[Stored data]
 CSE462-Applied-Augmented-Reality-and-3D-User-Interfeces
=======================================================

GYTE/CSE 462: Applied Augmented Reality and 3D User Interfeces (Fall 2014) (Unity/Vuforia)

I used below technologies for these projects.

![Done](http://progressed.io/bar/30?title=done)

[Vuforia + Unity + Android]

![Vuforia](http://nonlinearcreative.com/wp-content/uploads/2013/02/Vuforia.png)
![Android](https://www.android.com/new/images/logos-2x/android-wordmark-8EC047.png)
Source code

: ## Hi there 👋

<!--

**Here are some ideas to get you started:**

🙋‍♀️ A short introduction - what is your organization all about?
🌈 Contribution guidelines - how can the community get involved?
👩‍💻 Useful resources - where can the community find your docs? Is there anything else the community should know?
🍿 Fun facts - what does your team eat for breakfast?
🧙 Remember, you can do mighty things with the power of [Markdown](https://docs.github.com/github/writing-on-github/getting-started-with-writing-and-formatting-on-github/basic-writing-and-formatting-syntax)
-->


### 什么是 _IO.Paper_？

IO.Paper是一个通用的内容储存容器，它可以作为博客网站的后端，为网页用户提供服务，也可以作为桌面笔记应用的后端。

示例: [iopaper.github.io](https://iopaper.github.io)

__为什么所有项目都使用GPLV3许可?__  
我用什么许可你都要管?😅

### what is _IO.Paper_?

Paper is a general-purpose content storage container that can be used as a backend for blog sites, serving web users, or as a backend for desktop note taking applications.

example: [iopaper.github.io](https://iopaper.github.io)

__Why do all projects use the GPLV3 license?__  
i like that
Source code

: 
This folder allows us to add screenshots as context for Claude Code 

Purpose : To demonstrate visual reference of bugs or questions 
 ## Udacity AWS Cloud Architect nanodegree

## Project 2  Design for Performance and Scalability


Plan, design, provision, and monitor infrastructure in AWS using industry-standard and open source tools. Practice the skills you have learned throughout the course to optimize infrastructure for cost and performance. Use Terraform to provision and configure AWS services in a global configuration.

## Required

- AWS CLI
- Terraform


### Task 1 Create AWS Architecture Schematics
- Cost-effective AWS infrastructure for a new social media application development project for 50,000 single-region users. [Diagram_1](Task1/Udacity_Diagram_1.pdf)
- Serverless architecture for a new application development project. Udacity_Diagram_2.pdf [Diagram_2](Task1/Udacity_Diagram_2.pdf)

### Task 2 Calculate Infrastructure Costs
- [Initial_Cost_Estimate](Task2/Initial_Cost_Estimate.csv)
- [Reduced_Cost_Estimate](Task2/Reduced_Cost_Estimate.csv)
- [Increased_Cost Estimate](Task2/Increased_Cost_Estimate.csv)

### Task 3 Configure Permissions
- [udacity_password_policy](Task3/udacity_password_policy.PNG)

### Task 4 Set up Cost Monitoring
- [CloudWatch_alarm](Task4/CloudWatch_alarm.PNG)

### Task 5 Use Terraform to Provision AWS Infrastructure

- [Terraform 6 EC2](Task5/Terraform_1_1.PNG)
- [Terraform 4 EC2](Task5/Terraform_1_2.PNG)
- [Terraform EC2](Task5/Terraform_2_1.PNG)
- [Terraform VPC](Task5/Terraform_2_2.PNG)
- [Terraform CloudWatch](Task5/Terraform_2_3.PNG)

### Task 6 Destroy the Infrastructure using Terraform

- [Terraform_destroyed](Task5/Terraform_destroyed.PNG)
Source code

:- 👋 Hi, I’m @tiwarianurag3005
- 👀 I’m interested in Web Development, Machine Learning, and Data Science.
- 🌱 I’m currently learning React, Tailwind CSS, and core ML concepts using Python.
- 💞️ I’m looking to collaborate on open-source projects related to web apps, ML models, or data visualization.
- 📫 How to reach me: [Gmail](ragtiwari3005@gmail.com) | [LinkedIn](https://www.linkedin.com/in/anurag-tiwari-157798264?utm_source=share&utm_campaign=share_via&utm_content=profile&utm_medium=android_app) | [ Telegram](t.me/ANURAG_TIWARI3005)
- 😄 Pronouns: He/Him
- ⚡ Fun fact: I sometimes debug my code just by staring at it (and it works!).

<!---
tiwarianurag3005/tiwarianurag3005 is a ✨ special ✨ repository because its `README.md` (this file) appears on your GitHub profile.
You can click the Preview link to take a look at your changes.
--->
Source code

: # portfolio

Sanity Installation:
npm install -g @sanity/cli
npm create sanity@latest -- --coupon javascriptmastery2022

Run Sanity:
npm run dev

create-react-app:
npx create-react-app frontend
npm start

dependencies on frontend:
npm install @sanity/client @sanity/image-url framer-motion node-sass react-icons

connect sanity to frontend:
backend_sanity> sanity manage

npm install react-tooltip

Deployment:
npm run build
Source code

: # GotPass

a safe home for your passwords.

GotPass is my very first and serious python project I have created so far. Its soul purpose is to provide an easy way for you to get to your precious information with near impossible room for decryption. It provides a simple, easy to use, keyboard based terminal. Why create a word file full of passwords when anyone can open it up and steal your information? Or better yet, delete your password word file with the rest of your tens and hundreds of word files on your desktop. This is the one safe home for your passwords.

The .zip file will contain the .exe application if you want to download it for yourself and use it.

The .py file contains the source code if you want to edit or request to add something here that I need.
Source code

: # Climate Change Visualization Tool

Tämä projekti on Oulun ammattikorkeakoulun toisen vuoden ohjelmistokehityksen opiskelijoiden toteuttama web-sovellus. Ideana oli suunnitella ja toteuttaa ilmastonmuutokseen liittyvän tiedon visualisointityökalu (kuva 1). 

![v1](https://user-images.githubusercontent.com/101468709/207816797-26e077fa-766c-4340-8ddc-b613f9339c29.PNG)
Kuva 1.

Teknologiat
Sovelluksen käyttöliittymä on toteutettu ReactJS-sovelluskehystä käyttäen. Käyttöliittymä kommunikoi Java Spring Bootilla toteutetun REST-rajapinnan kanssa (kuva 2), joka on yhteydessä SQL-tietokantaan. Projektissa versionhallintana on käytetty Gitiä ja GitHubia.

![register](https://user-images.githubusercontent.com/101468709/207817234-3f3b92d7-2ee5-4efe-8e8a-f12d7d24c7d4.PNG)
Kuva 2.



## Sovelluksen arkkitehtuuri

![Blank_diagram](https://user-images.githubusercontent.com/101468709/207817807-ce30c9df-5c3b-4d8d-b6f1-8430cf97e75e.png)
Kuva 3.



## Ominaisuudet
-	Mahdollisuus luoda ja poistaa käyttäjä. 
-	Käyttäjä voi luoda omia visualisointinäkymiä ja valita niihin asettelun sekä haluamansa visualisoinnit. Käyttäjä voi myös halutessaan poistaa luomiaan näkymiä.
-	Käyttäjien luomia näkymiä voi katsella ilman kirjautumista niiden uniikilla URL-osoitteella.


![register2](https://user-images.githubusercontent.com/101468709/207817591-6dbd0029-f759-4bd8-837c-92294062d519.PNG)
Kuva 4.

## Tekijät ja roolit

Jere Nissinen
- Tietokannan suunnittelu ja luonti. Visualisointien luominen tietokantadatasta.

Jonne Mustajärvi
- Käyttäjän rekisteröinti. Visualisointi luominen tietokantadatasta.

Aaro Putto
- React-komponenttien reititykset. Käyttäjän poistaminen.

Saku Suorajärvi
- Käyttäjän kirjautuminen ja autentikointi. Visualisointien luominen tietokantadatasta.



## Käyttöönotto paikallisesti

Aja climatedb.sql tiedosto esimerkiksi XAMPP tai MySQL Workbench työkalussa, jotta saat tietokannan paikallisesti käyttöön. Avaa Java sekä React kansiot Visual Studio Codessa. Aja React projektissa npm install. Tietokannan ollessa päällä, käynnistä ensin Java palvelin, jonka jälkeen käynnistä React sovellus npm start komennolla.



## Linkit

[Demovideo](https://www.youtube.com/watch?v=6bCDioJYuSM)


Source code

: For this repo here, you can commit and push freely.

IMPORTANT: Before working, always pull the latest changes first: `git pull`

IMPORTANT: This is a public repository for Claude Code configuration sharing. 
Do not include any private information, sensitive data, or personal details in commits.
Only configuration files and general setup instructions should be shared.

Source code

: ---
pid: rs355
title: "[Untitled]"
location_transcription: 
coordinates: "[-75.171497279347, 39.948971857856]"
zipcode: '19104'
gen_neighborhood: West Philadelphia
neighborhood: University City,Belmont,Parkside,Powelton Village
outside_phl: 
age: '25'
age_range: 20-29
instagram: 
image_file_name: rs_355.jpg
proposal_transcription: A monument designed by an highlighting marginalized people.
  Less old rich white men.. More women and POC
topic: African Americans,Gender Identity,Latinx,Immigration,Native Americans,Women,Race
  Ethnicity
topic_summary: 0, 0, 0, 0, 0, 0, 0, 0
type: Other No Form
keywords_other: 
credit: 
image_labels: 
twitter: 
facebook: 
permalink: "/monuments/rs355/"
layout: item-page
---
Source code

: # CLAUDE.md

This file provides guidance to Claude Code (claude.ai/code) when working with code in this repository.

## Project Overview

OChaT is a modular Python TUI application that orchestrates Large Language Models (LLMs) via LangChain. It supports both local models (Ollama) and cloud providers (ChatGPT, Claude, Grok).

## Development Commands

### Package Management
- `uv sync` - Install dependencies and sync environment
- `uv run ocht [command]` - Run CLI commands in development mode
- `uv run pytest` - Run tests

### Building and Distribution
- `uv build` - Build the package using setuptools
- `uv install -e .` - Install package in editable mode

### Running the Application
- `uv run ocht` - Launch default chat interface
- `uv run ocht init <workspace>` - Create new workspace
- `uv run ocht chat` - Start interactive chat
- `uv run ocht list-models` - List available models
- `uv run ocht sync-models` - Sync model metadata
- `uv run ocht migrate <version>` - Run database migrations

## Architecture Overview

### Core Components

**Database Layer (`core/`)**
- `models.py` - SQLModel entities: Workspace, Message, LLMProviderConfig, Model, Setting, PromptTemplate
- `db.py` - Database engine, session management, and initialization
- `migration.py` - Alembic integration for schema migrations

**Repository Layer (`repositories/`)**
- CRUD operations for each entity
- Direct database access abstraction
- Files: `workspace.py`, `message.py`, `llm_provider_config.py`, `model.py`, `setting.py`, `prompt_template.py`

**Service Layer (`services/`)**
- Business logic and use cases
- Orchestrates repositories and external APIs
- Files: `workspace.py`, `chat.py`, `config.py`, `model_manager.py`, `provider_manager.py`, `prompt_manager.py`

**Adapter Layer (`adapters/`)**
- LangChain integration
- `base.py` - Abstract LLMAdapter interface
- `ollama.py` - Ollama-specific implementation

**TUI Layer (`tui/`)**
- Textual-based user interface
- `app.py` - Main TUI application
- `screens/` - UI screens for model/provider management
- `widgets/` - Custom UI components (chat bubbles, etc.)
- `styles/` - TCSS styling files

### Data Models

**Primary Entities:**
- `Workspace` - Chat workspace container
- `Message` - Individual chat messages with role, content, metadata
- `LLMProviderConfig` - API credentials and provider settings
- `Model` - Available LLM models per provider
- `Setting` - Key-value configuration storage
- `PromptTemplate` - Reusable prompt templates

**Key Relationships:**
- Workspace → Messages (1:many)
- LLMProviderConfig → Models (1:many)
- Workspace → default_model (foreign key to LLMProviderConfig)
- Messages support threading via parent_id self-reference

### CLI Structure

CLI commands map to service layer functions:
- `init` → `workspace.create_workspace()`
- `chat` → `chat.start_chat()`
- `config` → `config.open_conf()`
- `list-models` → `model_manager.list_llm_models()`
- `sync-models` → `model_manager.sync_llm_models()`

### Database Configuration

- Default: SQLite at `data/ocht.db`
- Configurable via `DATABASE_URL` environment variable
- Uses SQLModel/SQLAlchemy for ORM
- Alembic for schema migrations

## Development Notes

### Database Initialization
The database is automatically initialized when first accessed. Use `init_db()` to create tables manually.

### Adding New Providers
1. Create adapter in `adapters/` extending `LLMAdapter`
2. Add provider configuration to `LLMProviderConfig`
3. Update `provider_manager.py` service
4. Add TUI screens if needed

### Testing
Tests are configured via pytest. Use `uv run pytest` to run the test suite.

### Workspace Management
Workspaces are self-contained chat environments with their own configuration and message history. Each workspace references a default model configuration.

▶ WHAT THE TASK ASKS: In the records above, find every line that contains the word "information" and copy it.

▶ TASK RESULT:
GotPass is my very first and serious python project I have created so far. Its soul purpose is to provide an easy way for you to get to your precious information with near impossible room for decryption. It provides a simple, easy to use, keyboard based terminal. Why create a word file full of passwords when anyone can open it up and steal your information? Or better yet, delete your password word file with the rest of your tens and hundreds of word files on your desktop. This is the one safe home for your passwords.
Do not include any private information, sensitive data, or personal details in commits.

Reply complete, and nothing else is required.